[Rendered images with source text]
*-*-*

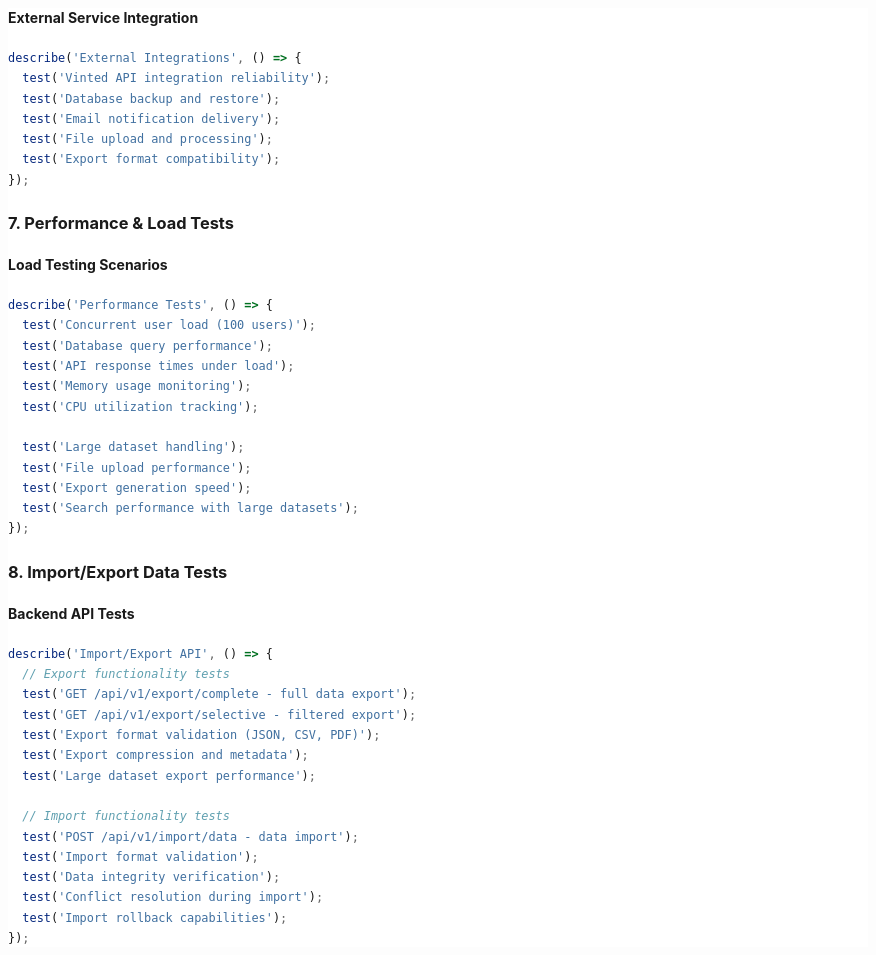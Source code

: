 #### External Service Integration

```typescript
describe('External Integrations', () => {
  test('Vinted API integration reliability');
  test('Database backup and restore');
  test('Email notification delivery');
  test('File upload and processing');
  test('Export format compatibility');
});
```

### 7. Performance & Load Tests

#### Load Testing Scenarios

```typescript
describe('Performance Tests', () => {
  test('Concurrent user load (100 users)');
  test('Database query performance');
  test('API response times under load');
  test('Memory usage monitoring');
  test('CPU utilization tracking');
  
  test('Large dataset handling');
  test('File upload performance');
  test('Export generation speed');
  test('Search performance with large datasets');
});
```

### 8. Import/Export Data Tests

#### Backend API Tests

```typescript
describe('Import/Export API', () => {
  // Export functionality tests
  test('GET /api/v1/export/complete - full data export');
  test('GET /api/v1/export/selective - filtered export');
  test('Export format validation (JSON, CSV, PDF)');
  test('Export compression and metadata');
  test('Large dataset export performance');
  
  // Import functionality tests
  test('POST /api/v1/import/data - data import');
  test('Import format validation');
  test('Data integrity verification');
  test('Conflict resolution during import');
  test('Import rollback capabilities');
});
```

*-*-*

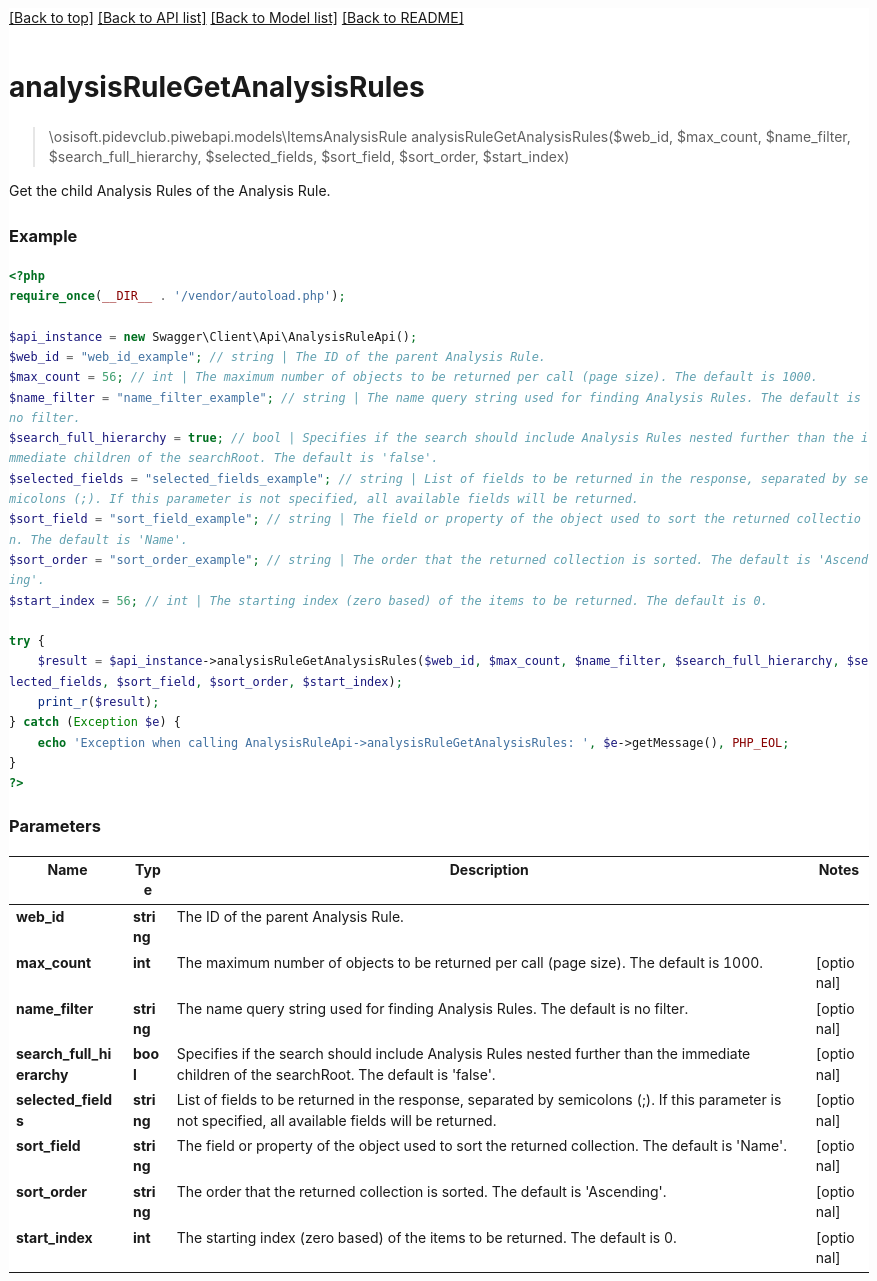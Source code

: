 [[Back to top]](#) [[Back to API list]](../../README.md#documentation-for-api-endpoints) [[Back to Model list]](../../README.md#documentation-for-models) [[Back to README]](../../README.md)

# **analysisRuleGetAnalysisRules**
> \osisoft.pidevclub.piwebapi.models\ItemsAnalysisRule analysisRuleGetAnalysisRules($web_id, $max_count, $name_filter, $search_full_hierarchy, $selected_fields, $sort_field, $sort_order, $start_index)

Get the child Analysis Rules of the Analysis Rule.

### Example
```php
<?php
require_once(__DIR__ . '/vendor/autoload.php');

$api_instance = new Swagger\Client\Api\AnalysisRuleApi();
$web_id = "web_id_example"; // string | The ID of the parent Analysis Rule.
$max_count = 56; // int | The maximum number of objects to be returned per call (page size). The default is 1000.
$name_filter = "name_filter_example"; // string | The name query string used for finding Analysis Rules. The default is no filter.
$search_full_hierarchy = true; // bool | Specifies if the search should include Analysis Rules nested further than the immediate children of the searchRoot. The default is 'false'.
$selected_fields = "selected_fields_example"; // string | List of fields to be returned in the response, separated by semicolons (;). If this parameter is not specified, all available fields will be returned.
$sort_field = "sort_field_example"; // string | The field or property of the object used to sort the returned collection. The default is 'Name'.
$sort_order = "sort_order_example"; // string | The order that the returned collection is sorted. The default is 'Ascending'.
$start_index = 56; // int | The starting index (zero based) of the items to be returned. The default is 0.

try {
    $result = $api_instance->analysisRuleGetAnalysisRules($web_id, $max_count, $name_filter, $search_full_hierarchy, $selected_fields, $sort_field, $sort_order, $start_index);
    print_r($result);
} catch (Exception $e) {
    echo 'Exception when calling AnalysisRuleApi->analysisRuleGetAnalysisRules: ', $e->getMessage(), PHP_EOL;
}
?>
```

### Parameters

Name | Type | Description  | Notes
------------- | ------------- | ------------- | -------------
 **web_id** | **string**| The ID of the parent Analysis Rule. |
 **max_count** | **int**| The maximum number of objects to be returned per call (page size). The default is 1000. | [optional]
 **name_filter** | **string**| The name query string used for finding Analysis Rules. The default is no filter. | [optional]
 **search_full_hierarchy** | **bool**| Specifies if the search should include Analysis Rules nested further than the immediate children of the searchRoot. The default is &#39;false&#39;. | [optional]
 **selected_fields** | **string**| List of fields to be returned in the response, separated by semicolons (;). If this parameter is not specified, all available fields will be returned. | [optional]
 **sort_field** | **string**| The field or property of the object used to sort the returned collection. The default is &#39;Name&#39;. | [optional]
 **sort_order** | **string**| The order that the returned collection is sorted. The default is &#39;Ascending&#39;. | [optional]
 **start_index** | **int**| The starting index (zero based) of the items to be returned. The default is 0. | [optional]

*-*-*

■ **What you have to do**: Which lines of the data include the string "validation"? Find them and copy each one.

■ **Your response**:
  test('Export format validation (JSON, CSV, PDF)');
  test('Import format validation');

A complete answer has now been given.